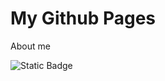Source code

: # My Github Pages

About me

![Static Badge](https://img.shields.io/badge/Babylon.js-v6.37.1-red?logo=babylondotjs&link=https%3A%2F%2Fgithub.com%2FBabylonJS%2FBabylon.js%2Freleases%2Ftag%2F6.37.1)
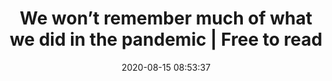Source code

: ---
date: 2020-08-15 08:53:37
link:
  source: pocket
  source_url: https://getpocket.com
  text: We won’t remember much of what we did in the pandemic | Free to read
  url: https://www.ft.com/content/32d79c87-1ade-4b63-8d14-7af1a553d963
source: pocket
syndicated:
- type: pocket
  url: https://www.ft.com/content/32d79c87-1ade-4b63-8d14-7af1a553d963
- type: mastodon
  url: https://mastodon.technology/users/roytang/statuses/104692581596709662
- type: twitter
  url: https://twitter.com/roytang/statuses/1294559554051567617/
title: We won’t remember much of what we did in the pandemic | Free to read
---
**********
Exercise aim -> Copy out each line of the entries that holds "Free".

Answer area ->
  text: We won’t remember much of what we did in the pandemic | Free to read
title: We won’t remember much of what we did in the pandemic | Free to read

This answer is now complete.